|Farmer’s act embodies season of giving|
|Written by Mark Lineberger|
|Tuesday, 06 December 2011 00:00|
Three years ago, Camp Verde resident Freddy Munoz decided he’d like to take a shot at working the land.
He put together some pieces of land in Middle Verde, his own and other adjacent plots owned by out-of-town relatives, and started a small farm.
From the looks of his produce stand, it’s been bountiful.
He normally travels around the regional farmers market circuit to places like Cornville and Payson in his pickup truck with the stand in tow, emblazoned with the slogan, “Food is Life.”
He makes a few bucks here and there selling the fruits of his labor.
Last week, Munoz decided to give a little bit back to the community.
On Nov. 22, a few hours before the local Bread of Life Mission’s free weekly dinner in downtown Camp Verde, Munoz pulled his truck and mobile vegetable shop into the parking lot across the street, filled with all sorts of delicious vegetables and leafy greens.
This time, Munoz wasn’t there to make any money, he was there to give the food away to whoever needed it.
“It’s just a way of contributing,” Munoz said. “I have an abundance. I sold all season long and this isn’t going to do any good just sitting around at home. The Lord said ‘help your brethren.’”
An electrician by trade for 35 years, the Flagstaff native said he never really planned on becoming a farmer.
“I didn’t really have any idea what I was going to do with my retirement years,” Munoz said.
His job took him to work in different parts of Arizona before he set out for greener pastures when work here started to slow down.

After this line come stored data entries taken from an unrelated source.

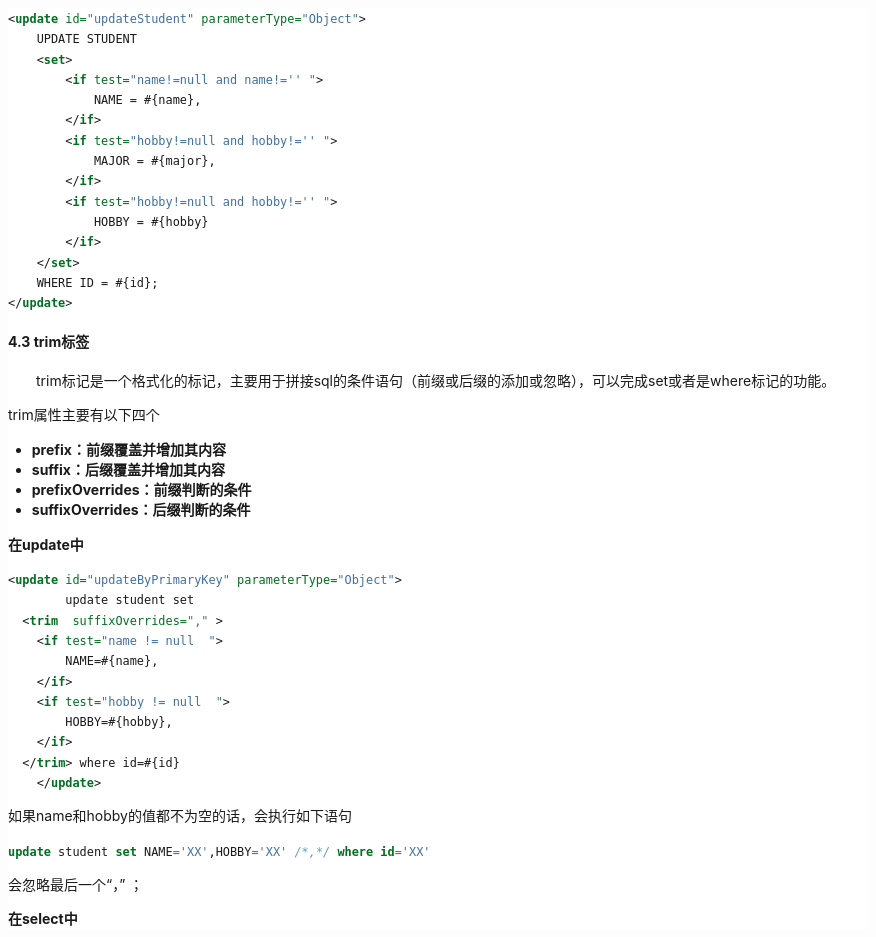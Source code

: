 

```xml
<update id="updateStudent" parameterType="Object">     
    UPDATE STUDENT      
    <set>     
        <if test="name!=null and name!='' ">     
            NAME = #{name},      
        </if>     
        <if test="hobby!=null and hobby!='' ">     
            MAJOR = #{major},      
        </if> 
        <if test="hobby!=null and hobby!='' ">     
            HOBBY = #{hobby}    
        </if>     
    </set>     
    WHERE ID = #{id};      
</update>  
```



#### 4.3 trim标签

　　trim标记是一个格式化的标记，主要用于拼接sql的条件语句（前缀或后缀的添加或忽略），可以完成set或者是where标记的功能。

trim属性主要有以下四个

-  **prefix：前缀覆盖并增加其内容**
-  **suffix：后缀覆盖并增加其内容**
-  **prefixOverrides：前缀判断的条件**
-  **suffixOverrides：后缀判断的条件**

**在update中**

```xml
<update id="updateByPrimaryKey" parameterType="Object">
        update student set 
  <trim  suffixOverrides="," > 
    <if test="name != null  ">
        NAME=#{name},
    </if>
    <if test="hobby != null  ">
        HOBBY=#{hobby},
    </if>
  </trim> where id=#{id}
    </update>
```

 如果name和hobby的值都不为空的话，会执行如下语句

```sql
update student set NAME='XX',HOBBY='XX' /*,*/ where id='XX'
```

会忽略最后一个“，” ；

**在select中**
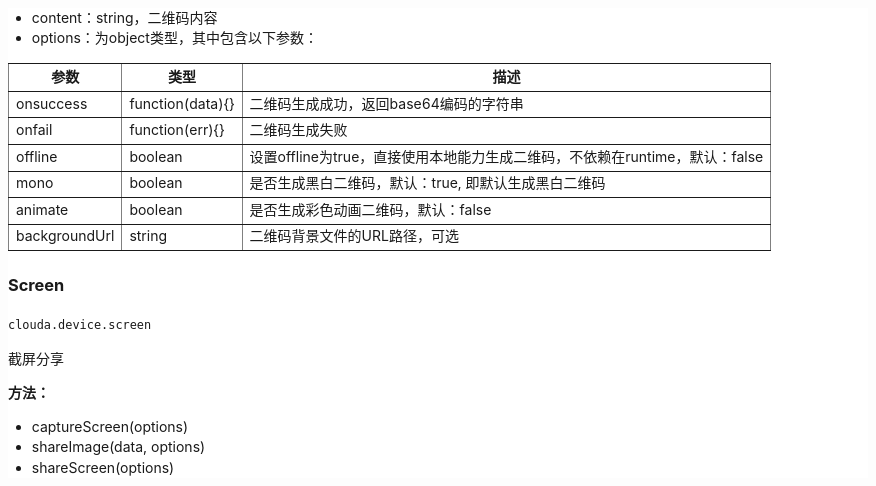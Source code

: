 - content：string，二维码内容
- options：为object类型，其中包含以下参数：
<table style="border-style: solid; border-width: 0pt;" border="1" cellspacing="0" cellpadding="5px">
    <tbody>
        <tr>
            <th>参数</th>
            <th>类型</th>
            <th>描述</th>
        </tr>
        <tr>
			<td>onsuccess</td>
			<td>function(data){}</td>            
			<td>二维码生成成功，返回base64编码的字符串</td>  
		</tr>
        <tr>
			<td>onfail</td>
			<td>function(err){}</td>          
			<td>二维码生成失败</td>  
		</tr>
		<tr>
			<td>offline</td>
			<td>boolean</td>           
			<td>设置offline为true，直接使用本地能力生成二维码，不依赖在runtime，默认：false</td>  
		</tr>
        <tr>
			<td>mono</td>
			<td>boolean</td>           
			<td>是否生成黑白二维码，默认：true, 即默认生成黑白二维码</td>  
		</tr>
        <tr>
			<td>animate</td>
			<td>boolean</td>           
			<td>是否生成彩色动画二维码，默认：false</td>  
		</tr>
        <tr>
			<td>backgroundUrl</td>
			<td>string</td>           
			<td>二维码背景文件的URL路径，可选</td>  
		</tr>
    <tbody>
</table>

### Screen ###
	clouda.device.screen

截屏分享

**方法：**

- captureScreen(options)
- shareImage(data, options)
- shareScreen(options)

He eventually ended up in the San Francisco Bay Area, where he met his wife, Colleen.
When it came time to quit working, Munoz knew he didn’t want to return to Flagstaff.
“I couldn’t take the cold anymore,” Munoz said.
It just so happened that the land down in the Verde Valley was available. Munoz said it had just been sitting there for years, with no one with any real plans to use it.
It also happened that an old high school buddy had already been down here farming in the area for around a decade, so with the help of gardener and restaurant owner Freddy Wong, Munoz started to learn how to work the land.
With his land and the land his cousins said he could use, Munoz said he has about an acre for his vegetables.
“It’s plenty of work for one person,” Munoz said.
Munoz’s one-acre enterprise goes my the name Da’-Nede’, a variation on a Navajo word Munoz said he chose in honor of a friend.
He mixes up the seeds he orders and what he plants in different growing seasons.
That’s something else Munoz likes about farming in Camp Verde.
“There’s two growing seasons,” Munoz said. “The summer ends and then the winter starts.”
There are no chemicals at all used on Munoz’s crops. The entire operation is pesticide-free.
“It may have been nibbled on by grasshoppers,” Munoz said. “But it’s all there where it counts when it comes to taste and nutrition.”
Munoz doesn’t see himself giving up the farming habit anytime soon.
“It’s been a lot of fun. It’s been a lot of work too, but it’s something I really enjoy,” Munoz said.